• TASK DESCRIPTION
Return each entry below word for word, leaving out any image.

• RECORD EXTRACTS
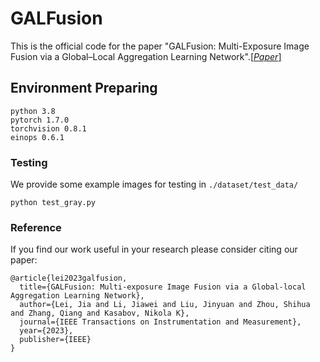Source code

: # GALFusion

This is the official code for the paper "GALFusion: Multi-Exposure Image Fusion via a Global–Local Aggregation Learning Network".[[*Paper*]](https://ieeexplore.ieee.org/abstract/document/10106641)

## Environment Preparing

```
python 3.8
pytorch 1.7.0
torchvision 0.8.1
einops 0.6.1
```

### Testing

We provide some example images for testing in `./dataset/test_data/`

```
python test_gray.py
```

### Reference

If you find our work useful in your research please consider citing our paper:

```
@article{lei2023galfusion,
  title={GALFusion: Multi-exposure Image Fusion via a Global-local Aggregation Learning Network},
  author={Lei, Jia and Li, Jiawei and Liu, Jinyuan and Zhou, Shihua and Zhang, Qiang and Kasabov, Nikola K},
  journal={IEEE Transactions on Instrumentation and Measurement},
  year={2023},
  publisher={IEEE}
}
```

• SOLUTION FOR THIS TASK
Source code

: # GALFusion

This is the official code for the paper "GALFusion: Multi-Exposure Image Fusion via a Global–Local Aggregation Learning Network".[[*Paper*]](https://ieeexplore.ieee.org/abstract/document/10106641)

## Environment Preparing

```
python 3.8
pytorch 1.7.0
torchvision 0.8.1
einops 0.6.1
```

### Testing

We provide some example images for testing in `./dataset/test_data/`

```
python test_gray.py
```

### Reference

If you find our work useful in your research please consider citing our paper:

```
@article{lei2023galfusion,
  title={GALFusion: Multi-exposure Image Fusion via a Global-local Aggregation Learning Network},
  author={Lei, Jia and Li, Jiawei and Liu, Jinyuan and Zhou, Shihua and Zhang, Qiang and Kasabov, Nikola K},
  journal={IEEE Transactions on Instrumentation and Measurement},
  year={2023},
  publisher={IEEE}
}
```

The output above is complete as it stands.